> MATERIAL FOR THIS TASK

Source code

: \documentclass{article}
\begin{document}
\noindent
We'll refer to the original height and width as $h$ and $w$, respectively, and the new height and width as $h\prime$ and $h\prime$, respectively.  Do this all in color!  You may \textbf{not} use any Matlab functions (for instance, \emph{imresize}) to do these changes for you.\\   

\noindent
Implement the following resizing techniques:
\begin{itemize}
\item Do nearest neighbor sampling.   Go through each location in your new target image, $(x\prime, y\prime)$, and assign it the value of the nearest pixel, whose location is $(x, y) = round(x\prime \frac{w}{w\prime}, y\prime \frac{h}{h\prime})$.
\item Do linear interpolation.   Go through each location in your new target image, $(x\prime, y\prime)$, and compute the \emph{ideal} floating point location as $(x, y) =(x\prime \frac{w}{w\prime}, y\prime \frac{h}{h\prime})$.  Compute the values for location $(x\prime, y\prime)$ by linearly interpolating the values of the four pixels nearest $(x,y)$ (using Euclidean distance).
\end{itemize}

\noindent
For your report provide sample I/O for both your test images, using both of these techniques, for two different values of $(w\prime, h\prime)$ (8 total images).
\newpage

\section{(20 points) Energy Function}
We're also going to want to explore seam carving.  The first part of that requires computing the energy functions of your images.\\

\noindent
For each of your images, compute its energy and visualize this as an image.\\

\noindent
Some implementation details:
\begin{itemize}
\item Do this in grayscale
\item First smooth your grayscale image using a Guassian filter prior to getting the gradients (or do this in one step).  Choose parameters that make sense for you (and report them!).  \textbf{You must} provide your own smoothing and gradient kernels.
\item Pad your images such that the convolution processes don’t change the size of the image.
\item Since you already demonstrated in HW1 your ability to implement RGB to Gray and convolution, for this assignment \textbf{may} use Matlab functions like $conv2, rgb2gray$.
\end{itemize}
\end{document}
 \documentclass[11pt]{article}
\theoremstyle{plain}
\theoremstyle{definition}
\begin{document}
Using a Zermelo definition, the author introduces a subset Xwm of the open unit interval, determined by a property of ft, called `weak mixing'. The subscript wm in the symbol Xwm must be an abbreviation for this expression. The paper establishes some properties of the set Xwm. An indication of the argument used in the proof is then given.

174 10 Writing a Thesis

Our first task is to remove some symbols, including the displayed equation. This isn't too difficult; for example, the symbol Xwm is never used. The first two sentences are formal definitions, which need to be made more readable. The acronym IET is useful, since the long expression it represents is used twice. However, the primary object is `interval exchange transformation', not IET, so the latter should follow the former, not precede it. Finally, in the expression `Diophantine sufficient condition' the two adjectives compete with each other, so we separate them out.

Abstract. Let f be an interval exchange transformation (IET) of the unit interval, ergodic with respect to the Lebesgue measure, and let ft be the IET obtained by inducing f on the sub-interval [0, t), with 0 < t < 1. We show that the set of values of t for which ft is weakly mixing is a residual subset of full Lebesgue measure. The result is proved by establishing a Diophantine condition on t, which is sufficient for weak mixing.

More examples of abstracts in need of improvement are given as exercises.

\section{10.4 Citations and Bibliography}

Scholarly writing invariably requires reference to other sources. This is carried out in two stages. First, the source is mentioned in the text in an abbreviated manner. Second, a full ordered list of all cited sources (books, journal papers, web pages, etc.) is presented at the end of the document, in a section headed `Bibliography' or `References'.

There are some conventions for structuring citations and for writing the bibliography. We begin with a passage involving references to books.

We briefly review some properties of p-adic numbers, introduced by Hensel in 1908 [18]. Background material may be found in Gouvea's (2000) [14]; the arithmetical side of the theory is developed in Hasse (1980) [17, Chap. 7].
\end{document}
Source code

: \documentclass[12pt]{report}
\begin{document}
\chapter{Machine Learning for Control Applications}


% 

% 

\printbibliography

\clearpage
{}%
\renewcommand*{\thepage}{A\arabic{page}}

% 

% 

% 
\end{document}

> EXERCISE GOAL
Reproduce all the data exactly. Include every line.

> EXPECTED ANSWER
Source code

: \documentclass{article}
\begin{document}
\noindent
We'll refer to the original height and width as $h$ and $w$, respectively, and the new height and width as $h\prime$ and $h\prime$, respectively.  Do this all in color!  You may \textbf{not} use any Matlab functions (for instance, \emph{imresize}) to do these changes for you.\\   

\noindent
Implement the following resizing techniques:
\begin{itemize}
\item Do nearest neighbor sampling.   Go through each location in your new target image, $(x\prime, y\prime)$, and assign it the value of the nearest pixel, whose location is $(x, y) = round(x\prime \frac{w}{w\prime}, y\prime \frac{h}{h\prime})$.
\item Do linear interpolation.   Go through each location in your new target image, $(x\prime, y\prime)$, and compute the \emph{ideal} floating point location as $(x, y) =(x\prime \frac{w}{w\prime}, y\prime \frac{h}{h\prime})$.  Compute the values for location $(x\prime, y\prime)$ by linearly interpolating the values of the four pixels nearest $(x,y)$ (using Euclidean distance).
\end{itemize}

\noindent
For your report provide sample I/O for both your test images, using both of these techniques, for two different values of $(w\prime, h\prime)$ (8 total images).
\newpage

\section{(20 points) Energy Function}
We're also going to want to explore seam carving.  The first part of that requires computing the energy functions of your images.\\

\noindent
For each of your images, compute its energy and visualize this as an image.\\

\noindent
Some implementation details:
\begin{itemize}
\item Do this in grayscale
\item First smooth your grayscale image using a Guassian filter prior to getting the gradients (or do this in one step).  Choose parameters that make sense for you (and report them!).  \textbf{You must} provide your own smoothing and gradient kernels.
\item Pad your images such that the convolution processes don’t change the size of the image.
\item Since you already demonstrated in HW1 your ability to implement RGB to Gray and convolution, for this assignment \textbf{may} use Matlab functions like $conv2, rgb2gray$.
\end{itemize}
\end{document}
 \documentclass[11pt]{article}
\theoremstyle{plain}
\theoremstyle{definition}
\begin{document}
Using a Zermelo definition, the author introduces a subset Xwm of the open unit interval, determined by a property of ft, called `weak mixing'. The subscript wm in the symbol Xwm must be an abbreviation for this expression. The paper establishes some properties of the set Xwm. An indication of the argument used in the proof is then given.

174 10 Writing a Thesis

Our first task is to remove some symbols, including the displayed equation. This isn't too difficult; for example, the symbol Xwm is never used. The first two sentences are formal definitions, which need to be made more readable. The acronym IET is useful, since the long expression it represents is used twice. However, the primary object is `interval exchange transformation', not IET, so the latter should follow the former, not precede it. Finally, in the expression `Diophantine sufficient condition' the two adjectives compete with each other, so we separate them out.

Abstract. Let f be an interval exchange transformation (IET) of the unit interval, ergodic with respect to the Lebesgue measure, and let ft be the IET obtained by inducing f on the sub-interval [0, t), with 0 < t < 1. We show that the set of values of t for which ft is weakly mixing is a residual subset of full Lebesgue measure. The result is proved by establishing a Diophantine condition on t, which is sufficient for weak mixing.

More examples of abstracts in need of improvement are given as exercises.

\section{10.4 Citations and Bibliography}

Scholarly writing invariably requires reference to other sources. This is carried out in two stages. First, the source is mentioned in the text in an abbreviated manner. Second, a full ordered list of all cited sources (books, journal papers, web pages, etc.) is presented at the end of the document, in a section headed `Bibliography' or `References'.

There are some conventions for structuring citations and for writing the bibliography. We begin with a passage involving references to books.

We briefly review some properties of p-adic numbers, introduced by Hensel in 1908 [18]. Background material may be found in Gouvea's (2000) [14]; the arithmetical side of the theory is developed in Hasse (1980) [17, Chap. 7].
\end{document}
Source code

: \documentclass[12pt]{report}
\begin{document}
\chapter{Machine Learning for Control Applications}


% 

% 

\printbibliography

\clearpage
{}%
\renewcommand*{\thepage}{A\arabic{page}}

% 

% 

% 
\end{document}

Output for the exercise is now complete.